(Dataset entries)
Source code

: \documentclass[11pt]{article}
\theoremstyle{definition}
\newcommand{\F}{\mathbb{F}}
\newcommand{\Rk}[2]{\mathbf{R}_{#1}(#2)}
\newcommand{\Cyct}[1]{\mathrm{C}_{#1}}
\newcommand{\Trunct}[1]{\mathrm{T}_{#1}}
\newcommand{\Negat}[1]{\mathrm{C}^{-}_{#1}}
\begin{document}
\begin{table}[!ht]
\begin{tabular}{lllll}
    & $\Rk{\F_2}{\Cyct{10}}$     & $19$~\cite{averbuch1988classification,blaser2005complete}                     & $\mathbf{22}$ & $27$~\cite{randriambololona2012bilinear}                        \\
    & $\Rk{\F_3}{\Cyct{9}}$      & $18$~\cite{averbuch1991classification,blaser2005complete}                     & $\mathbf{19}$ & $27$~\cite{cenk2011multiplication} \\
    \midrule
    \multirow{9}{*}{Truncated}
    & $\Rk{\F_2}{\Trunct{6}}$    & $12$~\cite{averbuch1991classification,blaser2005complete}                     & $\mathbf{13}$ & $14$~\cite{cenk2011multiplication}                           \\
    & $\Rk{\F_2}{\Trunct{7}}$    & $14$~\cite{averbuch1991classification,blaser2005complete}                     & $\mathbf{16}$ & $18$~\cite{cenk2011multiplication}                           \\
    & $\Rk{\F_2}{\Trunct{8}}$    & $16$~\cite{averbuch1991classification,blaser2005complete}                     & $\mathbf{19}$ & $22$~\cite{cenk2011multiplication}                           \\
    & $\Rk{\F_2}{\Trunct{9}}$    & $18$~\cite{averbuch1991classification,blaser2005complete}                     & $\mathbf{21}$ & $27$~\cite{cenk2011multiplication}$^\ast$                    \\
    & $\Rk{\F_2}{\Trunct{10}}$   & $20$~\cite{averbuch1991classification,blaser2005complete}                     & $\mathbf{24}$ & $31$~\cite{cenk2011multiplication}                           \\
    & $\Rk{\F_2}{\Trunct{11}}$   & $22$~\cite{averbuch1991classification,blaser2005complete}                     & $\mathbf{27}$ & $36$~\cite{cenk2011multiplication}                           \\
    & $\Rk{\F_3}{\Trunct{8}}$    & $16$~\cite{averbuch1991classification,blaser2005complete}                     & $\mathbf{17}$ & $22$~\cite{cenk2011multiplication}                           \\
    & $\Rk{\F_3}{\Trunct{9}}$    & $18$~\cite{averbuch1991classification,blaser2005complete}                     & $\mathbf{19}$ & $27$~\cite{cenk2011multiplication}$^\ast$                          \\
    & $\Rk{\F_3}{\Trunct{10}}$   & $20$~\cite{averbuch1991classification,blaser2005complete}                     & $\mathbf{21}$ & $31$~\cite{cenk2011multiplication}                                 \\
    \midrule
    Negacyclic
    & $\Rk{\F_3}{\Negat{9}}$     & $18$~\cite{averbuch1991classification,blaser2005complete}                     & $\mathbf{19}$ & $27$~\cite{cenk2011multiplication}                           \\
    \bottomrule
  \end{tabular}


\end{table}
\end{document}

### What this task involves
In this exercise, repeat the entries above verbatim.

### Exercise answer
Source code

: \documentclass[11pt]{article}
\theoremstyle{definition}
\newcommand{\F}{\mathbb{F}}
\newcommand{\Rk}[2]{\mathbf{R}_{#1}(#2)}
\newcommand{\Cyct}[1]{\mathrm{C}_{#1}}
\newcommand{\Trunct}[1]{\mathrm{T}_{#1}}
\newcommand{\Negat}[1]{\mathrm{C}^{-}_{#1}}
\begin{document}
\begin{table}[!ht]
\begin{tabular}{lllll}
    & $\Rk{\F_2}{\Cyct{10}}$     & $19$~\cite{averbuch1988classification,blaser2005complete}                     & $\mathbf{22}$ & $27$~\cite{randriambololona2012bilinear}                        \\
    & $\Rk{\F_3}{\Cyct{9}}$      & $18$~\cite{averbuch1991classification,blaser2005complete}                     & $\mathbf{19}$ & $27$~\cite{cenk2011multiplication} \\
    \midrule
    \multirow{9}{*}{Truncated}
    & $\Rk{\F_2}{\Trunct{6}}$    & $12$~\cite{averbuch1991classification,blaser2005complete}                     & $\mathbf{13}$ & $14$~\cite{cenk2011multiplication}                           \\
    & $\Rk{\F_2}{\Trunct{7}}$    & $14$~\cite{averbuch1991classification,blaser2005complete}                     & $\mathbf{16}$ & $18$~\cite{cenk2011multiplication}                           \\
    & $\Rk{\F_2}{\Trunct{8}}$    & $16$~\cite{averbuch1991classification,blaser2005complete}                     & $\mathbf{19}$ & $22$~\cite{cenk2011multiplication}                           \\
    & $\Rk{\F_2}{\Trunct{9}}$    & $18$~\cite{averbuch1991classification,blaser2005complete}                     & $\mathbf{21}$ & $27$~\cite{cenk2011multiplication}$^\ast$                    \\
    & $\Rk{\F_2}{\Trunct{10}}$   & $20$~\cite{averbuch1991classification,blaser2005complete}                     & $\mathbf{24}$ & $31$~\cite{cenk2011multiplication}                           \\
    & $\Rk{\F_2}{\Trunct{11}}$   & $22$~\cite{averbuch1991classification,blaser2005complete}                     & $\mathbf{27}$ & $36$~\cite{cenk2011multiplication}                           \\
    & $\Rk{\F_3}{\Trunct{8}}$    & $16$~\cite{averbuch1991classification,blaser2005complete}                     & $\mathbf{17}$ & $22$~\cite{cenk2011multiplication}                           \\
    & $\Rk{\F_3}{\Trunct{9}}$    & $18$~\cite{averbuch1991classification,blaser2005complete}                     & $\mathbf{19}$ & $27$~\cite{cenk2011multiplication}$^\ast$                          \\
    & $\Rk{\F_3}{\Trunct{10}}$   & $20$~\cite{averbuch1991classification,blaser2005complete}                     & $\mathbf{21}$ & $31$~\cite{cenk2011multiplication}                                 \\
    \midrule
    Negacyclic
    & $\Rk{\F_3}{\Negat{9}}$     & $18$~\cite{averbuch1991classification,blaser2005complete}                     & $\mathbf{19}$ & $27$~\cite{cenk2011multiplication}                           \\
    \bottomrule
  \end{tabular}


\end{table}
\end{document}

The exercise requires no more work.